Il y a beaucoup de plaies de notre époque, ici et maintenant, qui sont solidement installées et dont,
pourtant, on ne saurait donner une date ou une période pour leur apparition.
Et encore moins une autre pour leur disparition.
Exemple ces quémandeurs qui vous assaillent absolument partout. J'en ai compté cinq en moins
de 20 minutes ce matin au marché.
"Bonjour Monsieur, vous n'avez pas de la monnaie pour me dépanner"?
D'aucuns sont assis par terre, un bout de carton expliquant leur situation, d'autant plus
catastrophique qu'exprimée avec des fautes de Français ou d'orthographe.

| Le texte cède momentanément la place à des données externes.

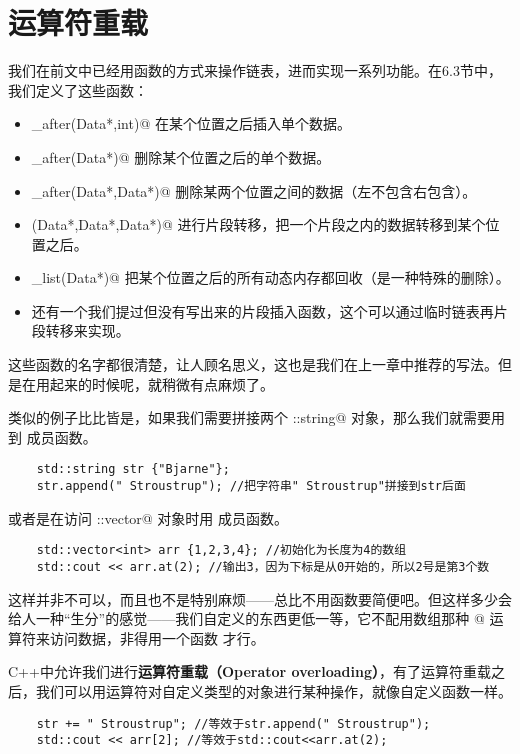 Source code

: \section{运算符重载}
我们在前文中已经用函数的方式来操作链表，进而实现一系列功能。在6.3节中，我们定义了这些函数：
\begin{itemize}
    \item \lstinline@insert_after(Data*,int)@ 在某个位置之后插入单个数据。
    \item \lstinline@delete_after(Data*)@ 删除某个位置之后的单个数据。
    \item \lstinline@delete_after(Data*,Data*)@ 删除某两个位置之间的数据（左不包含右包含）。
    \item \lstinline@transfer(Data*,Data*,Data*)@ 进行片段转移，把一个片段之内的数据转移到某个位置之后。
    \item \lstinline@clear_list(Data*)@ 把某个位置之后的所有动态内存都回收（是一种特殊的删除）。
    \item 还有一个我们提过但没有写出来的片段插入函数，这个可以通过临时链表再片段转移来实现。
\end{itemize}
这些函数的名字都很清楚，让人顾名思义，这也是我们在上一章中推荐的写法。但是在用起来的时候呢，就稍微有点麻烦了。\par
类似的例子比比皆是，如果我们需要拼接两个 \lstinline@std::string@ 对象，那么我们就需要用到 \lstinline@append@ 成员函数。
\begin{lstlisting}
    std::string str {"Bjarne"};
    str.append(" Stroustrup"); //把字符串" Stroustrup"拼接到str后面
\end{lstlisting}
或者是在访问 \lstinline@std::vector@ 对象时用 \lstinline@at@ 成员函数。
\begin{lstlisting}
    std::vector<int> arr {1,2,3,4}; //初始化为长度为4的数组
    std::cout << arr.at(2); //输出3，因为下标是从0开始的，所以2号是第3个数
\end{lstlisting}
这样并非不可以，而且也不是特别麻烦——总比不用函数要简便吧。但这样多少会给人一种``生分''的感觉——我们自定义的东西更低一等，它不配用数组那种 \lstinline@[]@ 运算符来访问数据，非得用一个函数 \lstinline@at@ 才行。\par
C++中允许我们进行\textbf{运算符重载（Operator overloading）}，有了运算符重载之后，我们可以用运算符对自定义类型的对象进行某种操作，就像自定义函数一样。
\begin{lstlisting}
    str += " Stroustrup"; //等效于str.append(" Stroustrup");
    std::cout << arr[2]; //等效于std::cout<<arr.at(2);
\end{lstlisting}\par
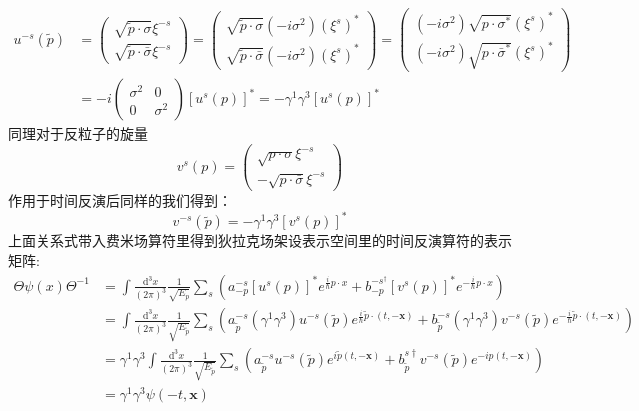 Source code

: \documentclass{article}
\numberwithin{equation}{subsection}
\begin{document}
\begin{equation}
    \begin{split}
        u^{-s}(\tilde{p})&=\begin{pmatrix}
            \sqrt{\tilde{p}\cdot\sigma}\xi^{-s}\\
            \sqrt{\tilde{p}\cdot\bar{\sigma}}\xi^{-s}
        \end{pmatrix}=\begin{pmatrix}
            \sqrt{\tilde{p}\cdot\sigma}(-i\sigma^2)(\xi^s)^*\\
            \sqrt{\tilde{p}\cdot\bar{\sigma}}(-i\sigma^2)(\xi^s)^*
        \end{pmatrix}=\begin{pmatrix}
            (-i\sigma^2)\sqrt{p\cdot\sigma^*}(\xi^s)^*\\
            (-i\sigma^2)\sqrt{p\cdot\bar{\sigma}^*}(\xi^s)^*
        \end{pmatrix}\\
        &=-i\begin{pmatrix}
            \sigma^2&0\\
            0&\sigma^2
        \end{pmatrix}[u^s(p)]^*=-\gamma^1\gamma^3[u^s(p)]^*
    \end{split}
\end{equation}
同理对于反粒子的旋量
\begin{equation}
    v^s(p)=\begin{pmatrix}
        \sqrt{p\cdot\sigma}\xi^{-s}\\
        -\sqrt{p\cdot\bar{\sigma}}\xi^{-s}
    \end{pmatrix}
\end{equation}
作用于时间反演后同样的我们得到：
\begin{equation}
    v^{-s}(\tilde{p})=-\gamma^1\gamma^3[v^s(p)]^*
\end{equation}
上面关系式带入费米场算符里得到狄拉克场架设表示空间里的时间反演算符的表示矩阵:
\begin{equation}
    \begin{split}
        \Theta\psi(x)\Theta^{-1}&=\int\frac{\mathrm{d}^3x}{(2\pi)^3}\frac{1}{\sqrt{E_{p}}}\sum_{s}\left(a_{-p}^{-s}[u^s(p)]^*e^{\frac{i}{\hbar}p\cdot x}+b_{-p}^{-s^\dagger}[v^{s}(p)]^*e^{-\frac{i}{\hbar}p\cdot x}\right)\\
        &=\int\frac{\mathrm{d}^3x}{(2\pi)^3}\frac{1}{\sqrt{E_{\tilde{p}}}}\sum_{s}\left(a_{\tilde{p}}^{-s}(\gamma^1\gamma^3)u^{-s}(\tilde{p})e^{\frac{i}{\hbar}\tilde{p}\cdot(t,-\mathbf{x})}+b_{\tilde{p}}^{-s}(\gamma^1\gamma^3)v^{-s}(\tilde{p})e^{-\frac{i}{\hbar}\tilde{p}\cdot(t,-\mathbf{x})}\right)\\
        &=\gamma^1\gamma^3\int\frac{\mathrm{d}^3x}{(2\pi)^3}\frac{1}{\sqrt{E_{\tilde{p}}}}\sum_{s}\left(a_{\tilde{p}}^{-s}u^{-s}(\tilde{p})e^{i\tilde{p}(t,-\mathbf{x})}+b_{\tilde{p}}^{s\dagger}v^{-s}(\tilde{p})e^{-ip(t,-\mathbf{x})}\right)\\
        &=\gamma^1\gamma^3\psi(-t,\mathbf{x})
    \end{split}
\end{equation}
\end{document}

Tout ce qui est censé nous émouvoir (pas de toit, de nombreux enfants, des injustices ou coups du
sort dont ils sont victimes) est inscrit sur ce CV modèle non conforme et rédigé dans l'urgence.
C'est certain il n'y a pas d'atelier pour apprendre à rédiger des cartons émouvants formatés et
efficaces.
De plus en plus de ces mendiants modernes s'expriment dans une langue que nous ne comprenons
pas. On dirait parfois qu'ils "inventent" un langage pour attirer notre attention et déclencher notre intérêt
et donc notre générosité.
Il y a ceux qui essaient la note d'humour ("Pour acheter du caviar", "pour jouer au casino" ou "pour aller
voir les filles") et ceux qui sont concrets ("j'ai faim").
Il y a ceux qui essaient de nous attendrir avec une ménagerie choisie (le petit chiot craquant, le chat
affectueux) et, hélas, les femmes avec bébé endormi qui doit déclencher le même geste de don de
notre part.
Je vois aussi des artistes qui égaient ou tentent d'égayer notre attente aux feux rouges avec des nez
rouges ou des numéros de jonglage sans oublier celles et ceux qui chantent ou nous vrillent les
oreilles avec un accordéon ou un violon.
Je comprends que ces personnes soient réduites à cet expédient qui doit être douloureux et humiliant
mais je sais aussi que leur nombre nous blinde et qu'ils finissent par obtenir de notre part le contraire
de ce qu'ils attendent.
En lieu et place de notre compassion ils récoltent notre agacement (dû au nombre de fois où nous
sommes importunés) notre ennui (c'est pénible de devoir refuser), notre honte (c'est indigne de fuir)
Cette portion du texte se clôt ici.